Another limitation was patient-reported race data were obtained from the EHR for the demographic information. This created a limitation because the only race options were White, African American, Asian, and other. Thirty-six percent of women selected other; of these, most of them also selected their ethnicity as Hispanic. In addition, comparison of preinitiation data is limited as this came from a former quality improvement project and the methodology between projects differed. Since the initiation of the PPHTN program, a dedicated postpartum nurse navigator was hired for direct assistance with this patient population. We believe this will help with proper identification of eligible patients, streamline the referral process, and result in an increase in referrals to the program.

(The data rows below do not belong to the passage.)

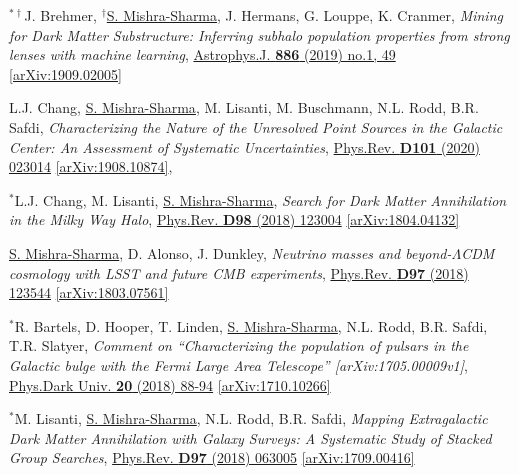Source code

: \documentclass[letterpaper,11pt]{article}
\newenvironment{packed_enumerate}[1][]{
\begin{etaremune}[#1]
  \setlength{\itemsep}{3.7pt}
  \setlength{\parskip}{0pt}
  \setlength{\parsep}{0pt}}{\end{etaremune}
}
\begin{document}
\begin{packed_enumerate}[start=37]
  \item $^{*\dagger}$J. Brehmer, $^\dagger$\underline{S. Mishra-Sharma}, J. Hermans, G. Louppe, K. Cranmer, \emph{Mining for Dark Matter Substructure: Inferring subhalo population properties from strong lenses with machine learning}, \href{https://iopscience.iop.org/article/10.3847/1538-4357/ab4c41}{Astrophys.J. \textbf{886} (2019) no.1, 49} \href{https://arxiv.org/abs/1909.02005}{[arXiv:1909.02005]}

  \item L.J. Chang, \underline{S. Mishra-Sharma}, M. Lisanti, M. Buschmann, N.L. Rodd, B.R. Safdi, \emph{Characterizing the Nature of the Unresolved Point Sources in the Galactic Center: An Assessment of Systematic Uncertainties},  \href{https://journals.aps.org/prd/abstract/10.1103/PhysRevD.101.023014}{Phys.Rev. \textbf{D101} (2020) 023014} \href{https://arxiv.org/abs/1908.10874}{[arXiv:1908.10874]}, 

  \item $^*$L.J. Chang, M. Lisanti, \underline{S. Mishra-Sharma}, \emph{Search for Dark Matter Annihilation in the Milky Way Halo}, \href{https://journals.aps.org/prd/abstract/10.1103/PhysRevD.98.123004}{Phys.Rev. \textbf{D98} (2018) 123004} \href{https://arxiv.org/abs/1804.04132}{[arXiv:1804.04132]}

  \item \underline{S. Mishra-Sharma}, D. Alonso, J. Dunkley, \emph{Neutrino masses and beyond-$\Lambda$CDM cosmology with LSST and future CMB experiments}, \href{https://journals.aps.org/prd/abstract/10.1103/PhysRevD.97.123544}{Phys.Rev. \textbf{D97} (2018) 123544}  \href{https://arxiv.org/abs/1803.07561}{[arXiv:1803.07561]}

  \item $^*$R. Bartels, D. Hooper, T. Linden, \underline{S. Mishra-Sharma}, N.L. Rodd, B.R. Safdi, T.R. Slatyer, \emph{Comment on ``Characterizing the population of pulsars in the Galactic bulge with the
  {\it Fermi} Large Area Telescope'' [arXiv:1705.00009\MakeLowercase{v}1]}, \href{https://www.sciencedirect.com/science/article/pii/S2212686418300268}{Phys.Dark Univ. \textbf{20} (2018) 88-94} \href{https://arxiv.org/abs/1710.10266}{[arXiv:1710.10266]}

  \item $^*$M. Lisanti, \underline{S. Mishra-Sharma}, N.L. Rodd, B.R. Safdi, \emph{Mapping Extragalactic Dark Matter Annihilation with Galaxy Surveys: A Systematic Study of Stacked Group Searches},  \href{https://journals.aps.org/prd/abstract/10.1103/PhysRevD.97.063005}{Phys.Rev. \textbf{D97} (2018) 063005} \href{https://arxiv.org/abs/1709.00416}{[arXiv:1709.00416]}


\end{packed_enumerate}
\end{document}
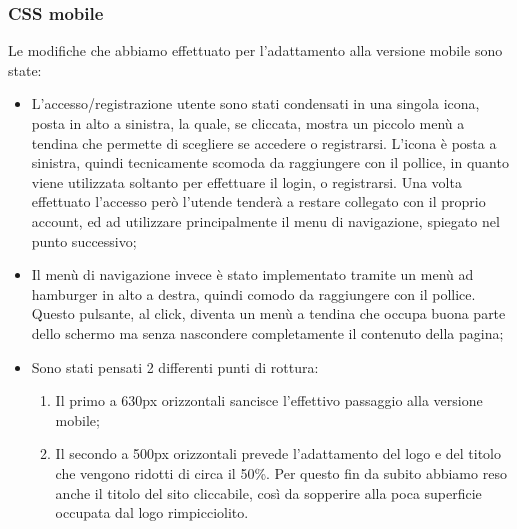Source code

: \subsubsection{CSS mobile}
Le modifiche che abbiamo effettuato per l’adattamento alla versione mobile sono state:
\begin{itemize}
\item L’accesso/registrazione utente sono stati condensati in una singola icona, posta in alto a sinistra, la quale, se cliccata, mostra un piccolo menù a tendina che permette di scegliere se accedere o registrarsi. L'icona è posta a sinistra, quindi tecnicamente scomoda da raggiungere con il pollice, in quanto viene utilizzata soltanto per effettuare il login, o registrarsi. Una volta effettuato l'accesso però l'utende tenderà a restare collegato con il proprio account, ed ad utilizzare principalmente il menu di navigazione, spiegato nel punto successivo;
\item Il menù di navigazione invece è stato implementato tramite un menù ad hamburger in alto a destra, quindi comodo da raggiungere con il pollice. Questo pulsante, al click, diventa un menù a tendina che occupa buona parte dello schermo ma senza nascondere completamente il contenuto della pagina;
\item Sono stati pensati 2 differenti punti di rottura:
\begin{enumerate}
\item Il primo a 630px orizzontali sancisce l’effettivo passaggio alla versione mobile;
\item Il secondo a 500px orizzontali prevede l’adattamento del logo e del titolo che vengono ridotti di circa il 50\%. Per questo fin da subito abbiamo reso anche il titolo del sito cliccabile, così da sopperire alla poca superficie occupata dal logo rimpicciolito.
\end{enumerate}
\end{itemize}

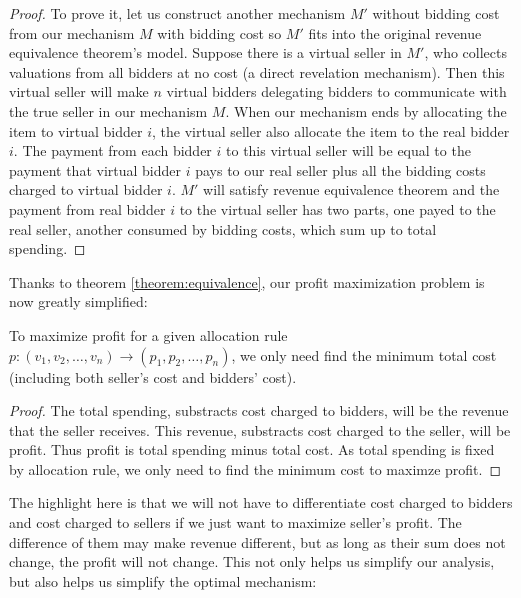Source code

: \begin{proof}
To prove it, let us construct another mechanism
$M'$ without bidding cost from our mechanism $M$ with bidding cost so $M'$ fits
into the original revenue equivalence theorem's model. Suppose there is a
virtual seller in $M'$, who collects valuations from all bidders at no cost (a
direct revelation mechanism). Then this virtual seller will make $n$ virtual
bidders delegating bidders to communicate with the true seller in our mechanism
$M$.  When our mechanism ends by allocating the item to virtual bidder $i$, the
virtual seller also allocate the item to the real bidder $i$. The payment from
each bidder $i$ to this virtual seller will be equal to the payment that
virtual bidder $i$ pays to our real seller plus all the bidding costs charged
to virtual bidder $i$.
$M'$ will satisfy revenue equivalence theorem and
the payment from real bidder
$i$ to the virtual seller has two parts, one payed to the real
seller, another consumed by bidding costs, which sum up to total spending.
\end{proof}

Thanks to theorem \ref{theorem:equivalence}, our profit maximization problem
is now greatly simplified: 

\begin{corollary}
To maximize profit for a given allocation rule $p: (v_1, v_2, \ldots, v_n)
\rightarrow (p_1, p_2, \ldots, p_n)$, we only need find the minimum total cost
(including both seller's cost and bidders' cost).
\end{corollary}

\begin{proof}
The total spending, substracts cost charged to bidders, will be the revenue
that the seller receives.  This revenue, substracts cost charged to the seller,
will be profit. Thus profit is total spending minus total cost. As total
spending is fixed by allocation rule, we only need to find the minimum cost to
maximze profit.
\end{proof}

The highlight here is that we will not have to differentiate cost charged to
bidders and cost charged to sellers if we just want to maximize seller's profit.
The difference of them may make revenue different, but as long as their sum
does not change, the profit will not change. This not only helps us simplify our
analysis, but also helps us simplify the optimal mechanism:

Second, meeting the goal of the 72-hour follow-up proved to be challenging. Dedicated spots were initially blocked in cardiology offices for these patient referrals but the increasing demand for the PPHTN clinic required that we increase the recruitment of cardiology providers to meet this need. Follow-up phone calls after discharge may provide an opportunity to engage patients, ensure they are monitoring BP at home, and encourage attendance at these visits.
Conclusion
This paper illustrates proof-of-concept of the implementation of a PPHTN clinic. Our initiative significantly improved 72-hour follow-up and allowed for longitudinal care for women with severe HDP. A larger sample size is expected for future data analysis, which will be required to assess the reduction in readmission rates and cost effectiveness of the program.
Footnotes
Authors’ Contributions
All authors had full access to all of the data in the study and take responsibility for the integrity of the data and the accuracy of that data analysis. Study concept and design: S.S. and M.F.B. Acquisition of data: S.S. and E.D. Analysis and interpretation of data: A.R., E.F., J.T., S.S., and M.F.B. Drafting of the article: A.R., E.F., S.S., M.F.B., and E.D. Revision and editing: All authors contributed to the revision and editing of article and approved the submitted version. Obtained funding: Pamela Cruz, Program Director, Specialty Programs, Hartford HealthCare Heart and Vascular Institute obtained funding for automatic BP cuffs. Study supervision: S.S. and M.F.B.
Author Disclosure Statement
S.S. is on the speaker’s bureau for Amgen and Novartis Pharmaceuticals unrelated to the study or the subject. No other author had disclosures to report.
Funding Information
The automatic BP cuffs for financially disadvantaged patients were obtained through a grant from the Women’s Auxiliary.